Sasson's report took particular note of Avi Maoz, who headed the Ministry of Housing and Housing for much of this period. A political activist who spoke openly early in his career about expelling all Arabs from the West Bank, Maoz helped found a settlement south of Jerusalem in the 1990s and began building a professional alliance with Benjamin Netanyahu, then Israel's ambassador to the United States United. Nations and would soon move on to his first term as prime minister.

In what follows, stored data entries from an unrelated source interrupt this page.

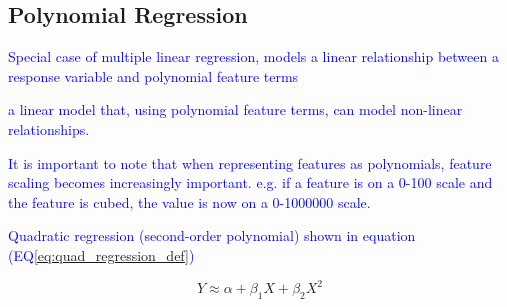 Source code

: \subsection{Polynomial Regression}


\textcolor{blue}{Special case of multiple linear regression, models a linear relationship between a response variable and polynomial feature terms}

\textcolor{blue}{a linear model that, using polynomial feature terms, can model non-linear relationships.}

\textcolor{blue}{It is important to note that when representing features as polynomials, feature scaling becomes increasingly important. e.g. if a feature is on a 0-100 scale and the feature is cubed, the value is now on a 0-1000000 scale.}

\textcolor{blue}{Quadratic regression (second-order polynomial) shown in equation (EQ\ref{eq:quad_regression_def})}

\begin{equation}
{Y \approx \alpha + \beta_1 X + \beta_2 X^2}
\label{eq:quad_regression_def}
\end{equation}








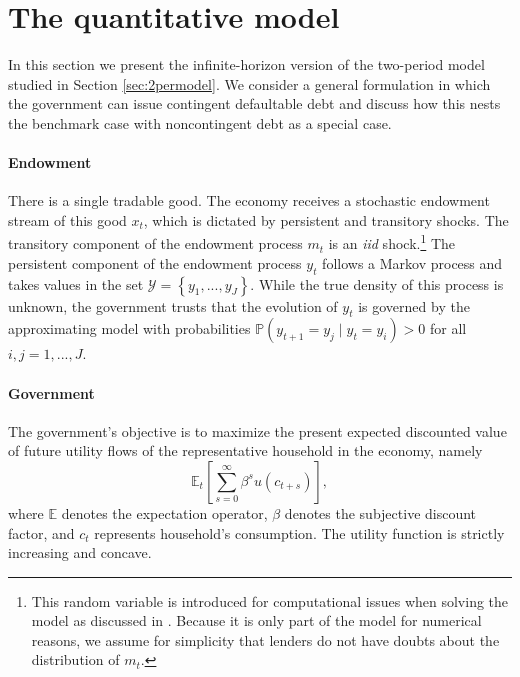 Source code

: \section{The quantitative model \label{sec:quantmodel}}

In this section we present the infinite-horizon version of the two-period model studied in Section \ref{sec:2permodel}. We consider a general formulation in which the government can issue contingent defaultable debt and discuss how this nests the benchmark case with noncontingent debt as a special case. %

\paragraph{Endowment} There is a single tradable good. The economy receives a stochastic endowment stream of this good $x_{t}$, which is dictated by persistent and transitory shocks. The transitory component of the endowment process $m_t$ is an \emph{iid} shock.\footnote{This random variable is introduced for computational issues when solving the model as discussed in \cite{Chatty}. Because it is only part of the model for numerical reasons, we assume for simplicity that lenders do not have doubts about the distribution of $m_t$.} The persistent component of the endowment process $y_t$ follows a Markov process and takes values in the set $\mathcal{Y} = \left\{ y_1, ..., y_J \right\}$. While the true density of this process is unknown, the government trusts that the evolution of $y_t$ is governed by the approximating model with probabilities $\mathbb{P}(y_{t+1} = y_j \mid y_{t} = y_i)> 0$ for all $i,j=1,...,J$.  

\paragraph{Government} The government's objective is to maximize the present expected discounted value of future utility flows of the representative household in the economy, namely
\[\mathbb{E}_t \left[ \sum_{s=0}^{\infty} \beta^{s} u\left( c_{t+s} \right)\right],\]
where $\mathbb{E}$ denotes the expectation operator, $\beta$ denotes the subjective discount factor, and $c_t$ represents household's consumption. The utility function is strictly increasing and concave.


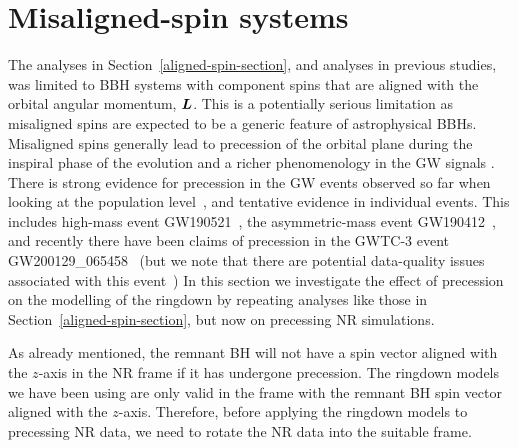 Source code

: \section{Misaligned-spin systems}\label{misaligned-spin-section}

The analyses in Section~\ref{aligned-spin-section}, and analyses in previous studies,
was limited to BBH systems with component spins that are aligned with the orbital angular momentum, $\vb*{L}$.
This is a potentially serious limitation as misaligned spins are expected to be a generic feature of astrophysical BBHs.
Misaligned spins generally lead to precession of the orbital plane during the inspiral phase of the evolution and a richer phenomenology in the GW signals \cite{Apostolatos:1994mx}.
There is strong evidence for precession in the GW events observed so far when looking at the population level~\cite{LIGOScientific:2020kqk, LIGOScientific:2021psn}, and tentative evidence in individual events. 
This includes high-mass event GW190521~\cite{LIGOScientific:2020iuh, LIGOScientific:2020ufj}, the asymmetric-mass event GW190412~\cite{LIGOScientific:2020stg}, and recently there have been claims of precession in the GWTC-3 event GW200129\_065458~\cite{Hannam:2021pit} (but we note that there are potential data-quality issues associated with this event~\cite{Payne:2022spz})
In this section we investigate the effect of precession on the modelling of the ringdown by repeating analyses like those in Section~\ref{aligned-spin-section}, but now on precessing NR simulations.

As already mentioned, the remnant BH will not have a spin vector aligned with the $z$-axis in the NR frame if it has undergone precession. 
The ringdown models we have been using are only valid in the frame with the remnant BH spin vector aligned with the $z$-axis.
Therefore, before applying the ringdown models to precessing NR data, we need to rotate the NR data into the suitable frame. 

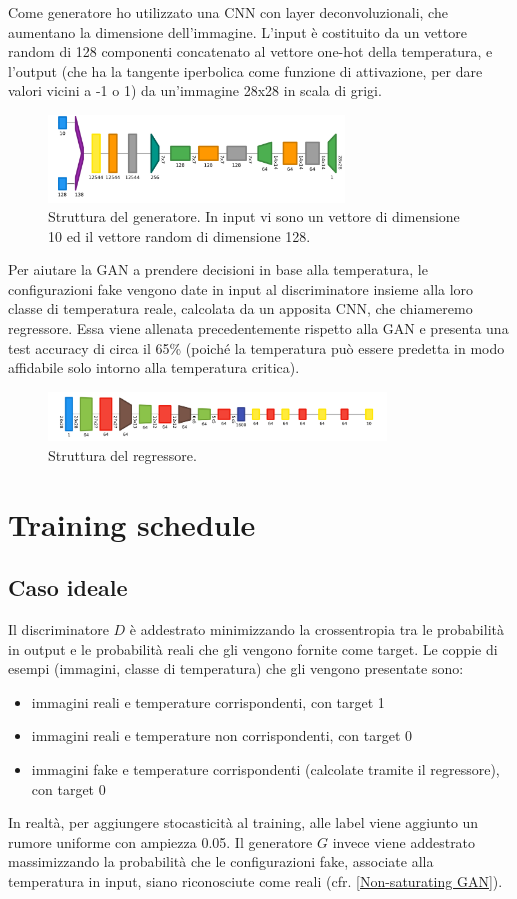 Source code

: \documentclass[Lau, noexaminfo, oneside]{sapthesis} %
\begin{document}
Come generatore ho utilizzato una CNN con layer deconvoluzionali, che aumentano la dimensione dell'immagine. L'input è costituito da un vettore random di 128 componenti concatenato al vettore one-hot della temperatura, e l'output (che ha la tangente iperbolica come funzione di attivazione, per dare valori vicini a -1 o 1) da un'immagine 28x28 in scala di grigi.
\begin{figure}[H]
\includegraphics[width=0.7\textwidth]{gen.png}
\centering
\caption{Struttura del generatore. In input vi sono un vettore di dimensione 10 ed il vettore random di dimensione 128.}
\end{figure}
Per aiutare la GAN a prendere decisioni in base alla temperatura, le configurazioni fake vengono date in input al discriminatore insieme alla loro classe di temperatura reale, calcolata da un apposita CNN, che chiameremo regressore. Essa viene allenata precedentemente rispetto alla GAN e presenta una test accuracy di circa il 65\% (poiché la temperatura può essere predetta in modo affidabile solo intorno alla temperatura critica).
\begin{figure}[H]
\includegraphics[width=0.8\textwidth]{reg.png}
\centering
\caption{Struttura del regressore.}
\end{figure}
\section{Training schedule}
\subsection{Caso ideale}
\label{Caso ideale}
Il discriminatore $D$ è addestrato minimizzando la crossentropia tra le probabilità in output e le probabilità reali che gli vengono fornite come target. Le coppie di esempi (immagini, classe di temperatura) che gli vengono presentate sono:
\begin{itemize}
\item immagini reali e temperature corrispondenti, con target 1
\item immagini reali e temperature non corrispondenti, con target 0
\item immagini fake e temperature corrispondenti (calcolate tramite il regressore), con target 0
\end{itemize}
In realtà, per aggiungere stocasticità al training, alle label viene aggiunto un rumore uniforme con ampiezza 0.05.
Il generatore $G$ invece viene addestrato massimizzando la probabilità che le configurazioni fake, associate alla temperatura in input, siano riconosciute come reali (cfr. \ref{Non-saturating GAN}).
\end{document}
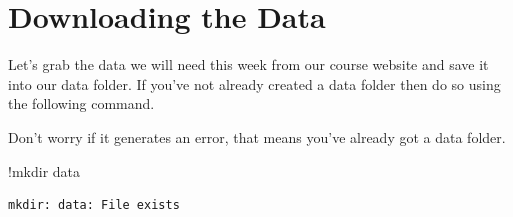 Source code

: \documentclass[
  letterpaper,
  DIV=11,
  numbers=noendperiod]{scrreprt}
\newenvironment{Shaded}{\begin{snugshade}}{\end{snugshade}}
\newcommand{\NormalTok}[1]{\textcolor[rgb]{0.00,0.23,0.31}{#1}}
\newcommand{\OperatorTok}[1]{\textcolor[rgb]{0.37,0.37,0.37}{#1}}
\begin{document}
\hypertarget{downloading-the-data-4}{%
\section{Downloading the Data}\label{downloading-the-data-4}}

Let's grab the data we will need this week from our course website and
save it into our data folder. If you've not already created a data
folder then do so using the following command.

Don't worry if it generates an error, that means you've already got a
data folder.

\begin{Shaded}
\begin{Highlighting}[]
\OperatorTok{!}\NormalTok{mkdir data}
\end{Highlighting}
\end{Shaded}

\begin{verbatim}
mkdir: data: File exists
\end{verbatim}
\end{document}
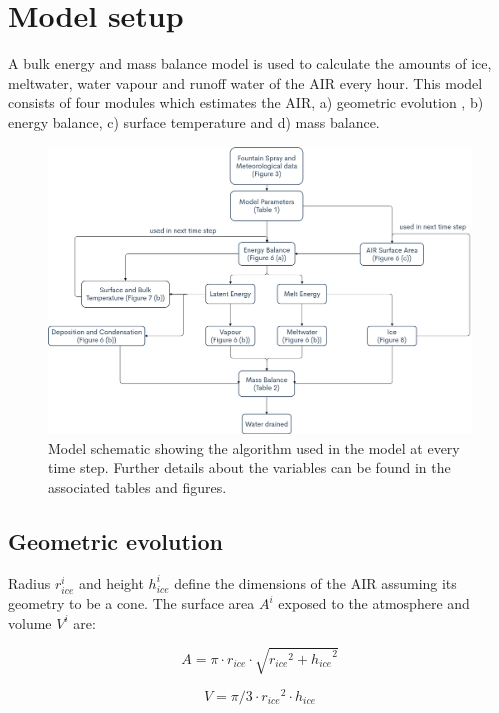 \documentclass[utf8]{frontiersSCNS} %
\begin{document}
\section{Model setup}

A bulk energy and mass balance model is used to calculate the amounts of ice, meltwater, water vapour and runoff water
of the AIR every hour. This model consists of four modules which estimates the AIR, a) geometric evolution , b) energy
balance, c) surface temperature and d) mass balance. 

  \begin{figure} \begin{center} \includegraphics[width=15 cm]{Figures/Figure_4.jpg} \end{center} \caption{Model
schematic showing the algorithm used in the model at every time step. Further details about the variables can be
found in the associated tables and figures.} \label{fig:schema} \end{figure}

\subsection{Geometric evolution}

Radius $r_{ice}^i$ and height $h_{ice}^i$ define the dimensions of the AIR assuming its geometry to be a cone. The
surface area $A^i$ exposed to the atmosphere and volume $V^i$ are:

\begin{equation} A = \pi \cdot r_{ice} \cdot \sqrt{{r_{ice}}^2 + {h_{ice}}^ 2} \label{eqn:A} \end{equation}

\begin{equation} V = \pi/3 \cdot {r_{ice}}^2 \cdot h_{ice} \label{eqn:V} \end{equation}
\end{document}
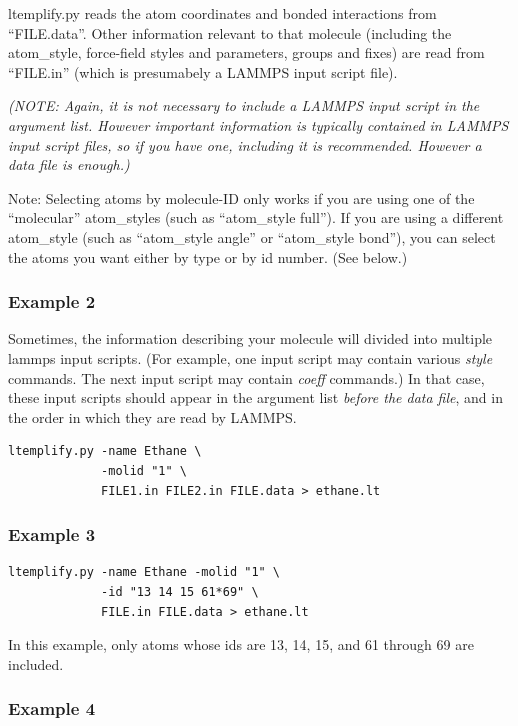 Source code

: \documentclass[11pt]{article}
\begin{document}
ltemplify.py reads the atom coordinates and bonded interactions from
``FILE.data''.
Other information relevant to that molecule (including the atom\_style,
force-field styles and parameters, groups and fixes)
are read from ``FILE.in'' (which is presumabely a LAMMPS input script file).

\textit{(NOTE: Again, it is not necessary to include a LAMMPS input script in
        the argument list.  However important information is typically
        contained in LAMMPS input script files, so if you have one, including
        it is recommended.  However a data file is enough.)}

Note: Selecting atoms by molecule-ID only works if you are using
one of the ``molecular'' atom\_styles (such as ``atom\_style full'').
If you are using a different atom\_style
(such as ``atom\_style angle'' or ``atom\_style bond''),
you can select the atoms you want either by type or by id number.
(See below.)



\subsubsection*{Example 2}
Sometimes, the information describing your molecule will divided
into multiple lammps input scripts.
(For example, one input script may contain various \textit{style} commands.
 The next input script may contain \textit{coeff} commands.)
In that case, these input scripts should appear
in the argument list \textit{before the data file},
and in the order in which they are read by LAMMPS.
\begin{verbatim}
ltemplify.py -name Ethane \
             -molid "1" \
             FILE1.in FILE2.in FILE.data > ethane.lt
\end{verbatim}


\subsubsection*{Example 3}

\begin{verbatim}
ltemplify.py -name Ethane -molid "1" \
             -id "13 14 15 61*69" \
             FILE.in FILE.data > ethane.lt
\end{verbatim}

    In this example, only atoms whose ids are 
    13, 14, 15, and 61 through 69 are included.

\subsubsection*{Example 4}
\end{document}

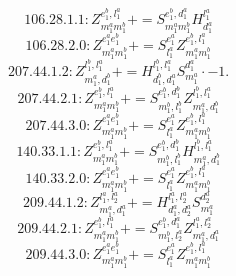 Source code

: \documentclass[letterpaper,10pt,fleqn,leqno,onecolumn]{article}
\begin{document}
\begin{equation} \;\;\;\;\;\;  106.28.1.1: Z^{e_{1}^{b},l_{1}^{a}}_{m_{1}^{a}m_{1}^{b}}+=S^{e_{1}^{b},d_{1}^{a}}_{m_{1}^{a}m_{1}^{b}}H^{l_{1}^{a}}_{d_{1}^{a}} \end{equation}
\begin{equation} \;\;\;\;\;\;  106.28.2.0: Z^{e_{1}^{a}e_{1}^{b}}_{m_{1}^{a}m_{1}^{b}}+=S^{e_{1}^{a}}_{l_{1}^{a}}Z^{e_{1}^{b},l_{1}^{a}}_{m_{1}^{a}m_{1}^{b}} \end{equation}
\begin{equation} \;\;\;\;\;\;  207.44.1.2: Z^{l_{1}^{b},l_{1}^{a}}_{m_{1}^{a},d_{1}^{b}}+=H^{l_{1}^{b},l_{1}^{a}}_{d_{1}^{b},d_{1}^{a}}S^{d_{1}^{a}}_{m_{1}^{a}}\cdot -1. \end{equation}
\begin{equation} \;\;\;\;\;\;  207.44.2.1: Z^{e_{1}^{b},l_{1}^{a}}_{m_{1}^{a}m_{1}^{b}}+=S^{e_{1}^{b},d_{1}^{b}}_{m_{1}^{b},l_{1}^{b}}Z^{l_{1}^{b},l_{1}^{a}}_{m_{1}^{a},d_{1}^{b}} \end{equation}
\begin{equation} \;\;\;\;\;\;  207.44.3.0: Z^{e_{1}^{a}e_{1}^{b}}_{m_{1}^{a}m_{1}^{b}}+=S^{e_{1}^{a}}_{l_{1}^{a}}Z^{e_{1}^{b},l_{1}^{a}}_{m_{1}^{a}m_{1}^{b}} \end{equation}
\begin{equation} \;\;\;\;\;\;  140.33.1.1: Z^{e_{1}^{b},l_{1}^{a}}_{m_{1}^{a}m_{1}^{b}}+=S^{e_{1}^{b},d_{1}^{b}}_{m_{1}^{b},l_{1}^{b}}H^{l_{1}^{b},l_{1}^{a}}_{m_{1}^{a},d_{1}^{b}} \end{equation}
\begin{equation} \;\;\;\;\;\;  140.33.2.0: Z^{e_{1}^{a}e_{1}^{b}}_{m_{1}^{a}m_{1}^{b}}+=S^{e_{1}^{a}}_{l_{1}^{a}}Z^{e_{1}^{b},l_{1}^{a}}_{m_{1}^{a}m_{1}^{b}} \end{equation}
\begin{equation} \;\;\;\;\;\;  209.44.1.2: Z^{l_{1}^{a},l_{2}^{a}}_{m_{1}^{a},d_{1}^{a}}+=H^{l_{1}^{a},l_{2}^{a}}_{d_{1}^{a},d_{2}^{a}}S^{d_{2}^{a}}_{m_{1}^{a}} \end{equation}
\begin{equation} \;\;\;\;\;\;  209.44.2.1: Z^{e_{1}^{b},l_{1}^{a}}_{m_{1}^{a}m_{1}^{b}}+=S^{e_{1}^{b},d_{1}^{a}}_{m_{1}^{b},l_{2}^{a}}Z^{l_{1}^{a},l_{2}^{a}}_{m_{1}^{a},d_{1}^{a}} \end{equation}
\begin{equation} \;\;\;\;\;\;  209.44.3.0: Z^{e_{1}^{a}e_{1}^{b}}_{m_{1}^{a}m_{1}^{b}}+=S^{e_{1}^{a}}_{l_{1}^{a}}Z^{e_{1}^{b},l_{1}^{a}}_{m_{1}^{a}m_{1}^{b}} \end{equation}
\end{document}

Years later, Maoz would be instrumental in ensuring Netanyahu's political survival.
“The picture that emerges in the eyes of the beholder is grave,” Sasson wrote in his report. “Instead of the government of Israel deciding to create settlements in the territories of Judea and Samaria, its place was taken, from the mid-1990s onwards, by others.” The settlers, he wrote, were “the driving force,” but they could not have succeeded without the assistance of “various ministers of building and housing in the relevant periods, some of them with a blind eye, and others with support and support.” encouragement.”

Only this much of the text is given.